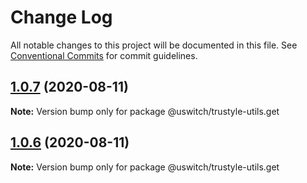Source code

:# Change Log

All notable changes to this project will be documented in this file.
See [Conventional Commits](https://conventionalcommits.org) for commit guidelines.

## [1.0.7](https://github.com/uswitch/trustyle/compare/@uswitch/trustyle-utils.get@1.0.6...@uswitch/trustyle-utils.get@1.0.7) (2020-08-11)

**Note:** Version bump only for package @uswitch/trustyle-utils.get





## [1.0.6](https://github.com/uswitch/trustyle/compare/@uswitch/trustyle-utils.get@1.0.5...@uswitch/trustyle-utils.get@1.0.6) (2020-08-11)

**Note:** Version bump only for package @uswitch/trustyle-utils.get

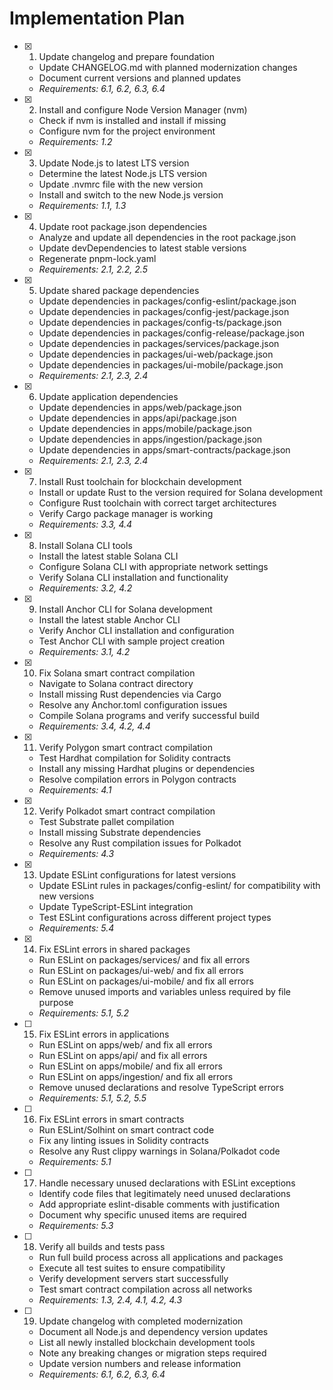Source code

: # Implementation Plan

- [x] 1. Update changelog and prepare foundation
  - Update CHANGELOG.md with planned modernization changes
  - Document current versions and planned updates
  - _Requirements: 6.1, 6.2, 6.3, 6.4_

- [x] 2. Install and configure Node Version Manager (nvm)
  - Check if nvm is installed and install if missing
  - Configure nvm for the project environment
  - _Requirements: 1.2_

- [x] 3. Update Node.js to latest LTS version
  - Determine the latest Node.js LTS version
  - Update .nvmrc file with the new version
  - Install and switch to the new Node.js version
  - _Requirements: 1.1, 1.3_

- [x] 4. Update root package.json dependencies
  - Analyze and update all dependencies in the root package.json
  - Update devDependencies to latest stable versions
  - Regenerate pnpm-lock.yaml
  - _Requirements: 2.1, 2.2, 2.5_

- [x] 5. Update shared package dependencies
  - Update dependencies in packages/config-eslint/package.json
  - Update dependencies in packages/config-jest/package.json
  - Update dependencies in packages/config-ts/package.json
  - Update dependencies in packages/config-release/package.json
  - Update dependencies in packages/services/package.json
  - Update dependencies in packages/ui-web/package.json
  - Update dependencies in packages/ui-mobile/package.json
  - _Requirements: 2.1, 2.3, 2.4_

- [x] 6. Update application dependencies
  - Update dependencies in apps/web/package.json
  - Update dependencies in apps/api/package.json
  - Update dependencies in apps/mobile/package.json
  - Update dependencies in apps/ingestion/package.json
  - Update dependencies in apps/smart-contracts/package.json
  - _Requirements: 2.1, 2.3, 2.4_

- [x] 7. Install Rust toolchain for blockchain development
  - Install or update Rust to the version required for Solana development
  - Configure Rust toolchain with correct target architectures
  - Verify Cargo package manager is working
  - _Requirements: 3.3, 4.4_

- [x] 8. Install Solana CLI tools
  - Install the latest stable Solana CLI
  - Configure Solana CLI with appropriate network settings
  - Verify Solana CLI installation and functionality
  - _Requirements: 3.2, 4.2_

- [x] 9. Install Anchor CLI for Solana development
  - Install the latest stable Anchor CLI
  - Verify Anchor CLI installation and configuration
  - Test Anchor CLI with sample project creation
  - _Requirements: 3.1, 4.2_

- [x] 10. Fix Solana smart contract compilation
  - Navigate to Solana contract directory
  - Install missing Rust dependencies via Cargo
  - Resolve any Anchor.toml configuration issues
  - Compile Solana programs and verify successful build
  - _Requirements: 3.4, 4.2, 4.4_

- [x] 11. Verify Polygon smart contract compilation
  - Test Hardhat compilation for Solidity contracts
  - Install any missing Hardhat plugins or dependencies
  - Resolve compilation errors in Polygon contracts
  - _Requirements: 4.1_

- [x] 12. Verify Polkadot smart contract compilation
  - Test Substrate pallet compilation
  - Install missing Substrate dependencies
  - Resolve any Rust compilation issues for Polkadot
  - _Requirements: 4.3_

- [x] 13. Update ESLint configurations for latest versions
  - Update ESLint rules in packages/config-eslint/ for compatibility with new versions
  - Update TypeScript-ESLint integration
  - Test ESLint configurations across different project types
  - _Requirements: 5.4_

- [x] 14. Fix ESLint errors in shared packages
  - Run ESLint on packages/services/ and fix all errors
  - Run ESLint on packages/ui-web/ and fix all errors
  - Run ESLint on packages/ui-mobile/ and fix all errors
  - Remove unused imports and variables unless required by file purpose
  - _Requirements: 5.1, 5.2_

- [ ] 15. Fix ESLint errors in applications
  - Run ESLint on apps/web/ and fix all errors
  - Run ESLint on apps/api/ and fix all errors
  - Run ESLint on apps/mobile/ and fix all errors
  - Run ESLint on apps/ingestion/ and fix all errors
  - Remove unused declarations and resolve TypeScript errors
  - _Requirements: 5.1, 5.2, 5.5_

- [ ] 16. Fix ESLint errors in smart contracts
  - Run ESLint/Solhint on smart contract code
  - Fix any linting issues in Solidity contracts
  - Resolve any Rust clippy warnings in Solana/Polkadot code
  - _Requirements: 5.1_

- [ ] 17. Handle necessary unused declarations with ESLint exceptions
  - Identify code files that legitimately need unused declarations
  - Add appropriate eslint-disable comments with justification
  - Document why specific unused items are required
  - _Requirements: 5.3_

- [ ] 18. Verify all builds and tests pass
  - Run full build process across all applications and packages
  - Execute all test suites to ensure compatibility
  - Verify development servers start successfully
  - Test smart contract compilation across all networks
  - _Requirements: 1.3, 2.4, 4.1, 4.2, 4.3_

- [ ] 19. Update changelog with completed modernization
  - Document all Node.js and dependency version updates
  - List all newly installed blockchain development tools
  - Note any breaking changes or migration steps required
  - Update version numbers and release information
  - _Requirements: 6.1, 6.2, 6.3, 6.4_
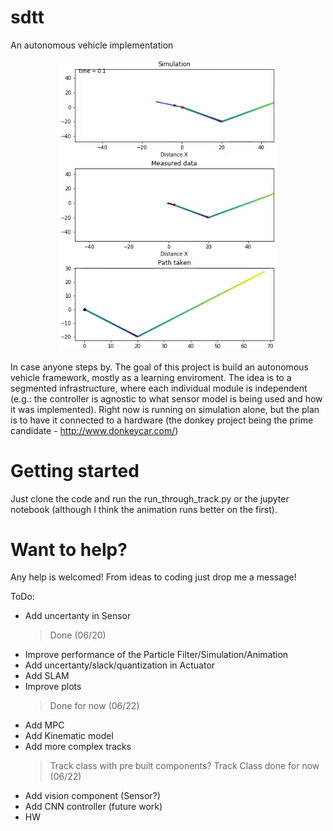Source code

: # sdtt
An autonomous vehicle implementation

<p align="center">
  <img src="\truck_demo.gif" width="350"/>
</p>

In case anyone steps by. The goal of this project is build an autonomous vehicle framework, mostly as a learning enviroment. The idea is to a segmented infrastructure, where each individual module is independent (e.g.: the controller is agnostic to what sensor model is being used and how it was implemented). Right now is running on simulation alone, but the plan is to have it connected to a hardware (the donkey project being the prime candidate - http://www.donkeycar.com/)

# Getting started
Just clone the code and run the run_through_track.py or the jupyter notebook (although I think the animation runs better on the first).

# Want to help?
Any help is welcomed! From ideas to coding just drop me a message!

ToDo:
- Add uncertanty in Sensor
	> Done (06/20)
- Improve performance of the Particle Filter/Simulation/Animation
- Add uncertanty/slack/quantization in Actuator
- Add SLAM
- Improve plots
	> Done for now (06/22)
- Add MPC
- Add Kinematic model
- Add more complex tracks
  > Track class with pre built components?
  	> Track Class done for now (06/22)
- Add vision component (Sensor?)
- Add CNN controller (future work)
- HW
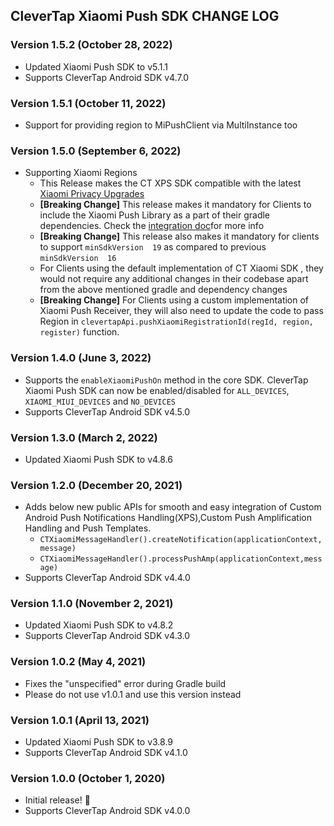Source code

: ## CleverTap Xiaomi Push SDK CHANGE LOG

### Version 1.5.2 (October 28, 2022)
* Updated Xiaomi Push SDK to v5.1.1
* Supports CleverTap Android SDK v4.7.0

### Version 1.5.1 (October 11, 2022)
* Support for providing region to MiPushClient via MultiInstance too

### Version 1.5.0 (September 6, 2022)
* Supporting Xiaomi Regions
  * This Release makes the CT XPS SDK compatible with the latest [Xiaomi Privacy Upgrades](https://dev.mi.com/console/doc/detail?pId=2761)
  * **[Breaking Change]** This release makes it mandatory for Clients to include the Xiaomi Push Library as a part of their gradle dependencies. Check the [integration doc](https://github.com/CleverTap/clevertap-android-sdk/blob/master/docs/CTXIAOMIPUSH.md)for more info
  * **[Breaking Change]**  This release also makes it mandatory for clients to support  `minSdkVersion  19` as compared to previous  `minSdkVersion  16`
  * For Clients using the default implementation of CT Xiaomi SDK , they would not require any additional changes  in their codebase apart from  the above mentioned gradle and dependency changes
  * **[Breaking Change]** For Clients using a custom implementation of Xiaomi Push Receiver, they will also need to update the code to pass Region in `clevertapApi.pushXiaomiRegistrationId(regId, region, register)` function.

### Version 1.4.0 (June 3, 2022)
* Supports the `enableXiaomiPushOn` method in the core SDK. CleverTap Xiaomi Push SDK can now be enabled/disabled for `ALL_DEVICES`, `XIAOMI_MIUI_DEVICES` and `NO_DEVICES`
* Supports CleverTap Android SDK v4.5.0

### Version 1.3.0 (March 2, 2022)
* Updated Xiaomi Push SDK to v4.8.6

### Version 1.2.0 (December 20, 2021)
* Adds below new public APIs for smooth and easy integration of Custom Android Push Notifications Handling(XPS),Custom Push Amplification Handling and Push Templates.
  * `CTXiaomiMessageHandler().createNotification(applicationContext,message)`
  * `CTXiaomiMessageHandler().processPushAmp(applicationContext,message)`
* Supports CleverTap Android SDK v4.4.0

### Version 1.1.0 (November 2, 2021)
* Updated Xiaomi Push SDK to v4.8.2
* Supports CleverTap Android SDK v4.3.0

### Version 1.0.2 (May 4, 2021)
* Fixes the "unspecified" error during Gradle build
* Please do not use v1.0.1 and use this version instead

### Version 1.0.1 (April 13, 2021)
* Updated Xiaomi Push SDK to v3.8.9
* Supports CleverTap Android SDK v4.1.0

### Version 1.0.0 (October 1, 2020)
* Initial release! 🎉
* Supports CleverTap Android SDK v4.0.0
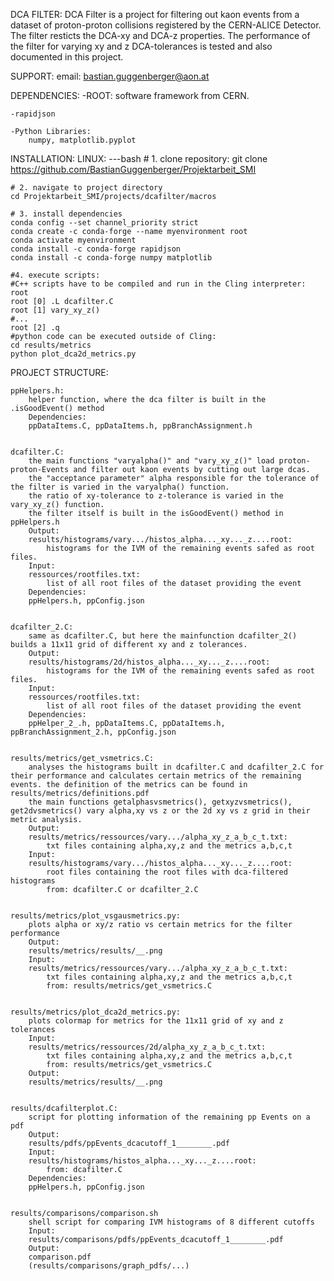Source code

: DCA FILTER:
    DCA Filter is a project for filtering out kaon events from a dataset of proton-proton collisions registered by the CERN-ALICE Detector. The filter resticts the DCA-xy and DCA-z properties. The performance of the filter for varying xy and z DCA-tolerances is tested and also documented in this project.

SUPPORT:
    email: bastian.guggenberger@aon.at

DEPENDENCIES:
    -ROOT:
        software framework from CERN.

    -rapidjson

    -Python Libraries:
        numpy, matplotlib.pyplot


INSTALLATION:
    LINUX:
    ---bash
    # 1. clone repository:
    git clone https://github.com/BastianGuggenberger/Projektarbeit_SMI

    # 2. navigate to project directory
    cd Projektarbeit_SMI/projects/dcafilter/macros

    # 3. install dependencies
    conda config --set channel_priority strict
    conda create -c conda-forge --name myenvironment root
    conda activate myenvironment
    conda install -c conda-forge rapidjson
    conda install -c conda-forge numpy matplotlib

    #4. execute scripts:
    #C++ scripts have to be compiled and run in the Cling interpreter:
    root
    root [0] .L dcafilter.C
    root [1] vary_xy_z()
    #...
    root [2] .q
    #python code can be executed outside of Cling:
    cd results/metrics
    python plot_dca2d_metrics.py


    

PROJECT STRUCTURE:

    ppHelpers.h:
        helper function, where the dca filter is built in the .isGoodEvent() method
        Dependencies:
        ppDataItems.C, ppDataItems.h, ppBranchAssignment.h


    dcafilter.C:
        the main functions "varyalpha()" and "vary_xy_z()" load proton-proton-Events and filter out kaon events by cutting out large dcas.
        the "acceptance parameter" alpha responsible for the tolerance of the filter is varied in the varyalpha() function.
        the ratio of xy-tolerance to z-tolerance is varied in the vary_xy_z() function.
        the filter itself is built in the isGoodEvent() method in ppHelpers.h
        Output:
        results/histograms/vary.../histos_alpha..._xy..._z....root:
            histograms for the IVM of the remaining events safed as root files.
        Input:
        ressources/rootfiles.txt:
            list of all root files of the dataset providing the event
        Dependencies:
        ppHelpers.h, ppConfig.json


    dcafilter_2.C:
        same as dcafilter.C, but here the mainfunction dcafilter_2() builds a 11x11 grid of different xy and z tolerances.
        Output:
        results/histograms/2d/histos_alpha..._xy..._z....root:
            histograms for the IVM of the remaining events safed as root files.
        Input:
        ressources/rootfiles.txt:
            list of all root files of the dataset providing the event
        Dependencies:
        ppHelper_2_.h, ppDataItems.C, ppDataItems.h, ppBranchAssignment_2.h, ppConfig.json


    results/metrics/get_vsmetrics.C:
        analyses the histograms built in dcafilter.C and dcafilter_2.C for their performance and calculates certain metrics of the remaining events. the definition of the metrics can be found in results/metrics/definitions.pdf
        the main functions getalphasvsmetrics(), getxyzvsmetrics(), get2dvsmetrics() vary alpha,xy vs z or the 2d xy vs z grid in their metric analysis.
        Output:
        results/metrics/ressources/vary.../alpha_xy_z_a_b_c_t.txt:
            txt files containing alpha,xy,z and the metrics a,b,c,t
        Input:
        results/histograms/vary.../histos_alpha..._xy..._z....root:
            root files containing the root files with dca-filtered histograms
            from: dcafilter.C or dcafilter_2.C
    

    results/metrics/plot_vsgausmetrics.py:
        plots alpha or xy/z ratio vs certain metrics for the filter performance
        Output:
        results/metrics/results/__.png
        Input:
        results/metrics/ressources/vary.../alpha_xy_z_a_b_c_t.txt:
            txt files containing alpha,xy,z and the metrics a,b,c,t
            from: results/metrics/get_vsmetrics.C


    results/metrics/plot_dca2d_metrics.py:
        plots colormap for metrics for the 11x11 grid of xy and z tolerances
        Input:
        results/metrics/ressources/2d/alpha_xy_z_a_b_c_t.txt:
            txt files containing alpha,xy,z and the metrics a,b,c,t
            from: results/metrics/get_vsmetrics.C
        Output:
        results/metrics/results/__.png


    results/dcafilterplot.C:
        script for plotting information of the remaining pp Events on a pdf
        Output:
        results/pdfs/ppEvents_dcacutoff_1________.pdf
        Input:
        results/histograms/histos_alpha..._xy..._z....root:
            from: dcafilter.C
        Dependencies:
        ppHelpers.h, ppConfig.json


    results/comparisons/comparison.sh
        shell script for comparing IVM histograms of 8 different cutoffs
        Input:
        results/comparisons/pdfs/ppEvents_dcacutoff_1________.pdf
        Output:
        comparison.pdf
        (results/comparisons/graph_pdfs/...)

——————————

■ PROBLEM REQUIREMENTS ■
What lines in the records contain the word "applications"? Return each one.

■ EXERCISE RESULT ■
- [ ] 15. Fix ESLint errors in applications
  - Run full build process across all applications and packages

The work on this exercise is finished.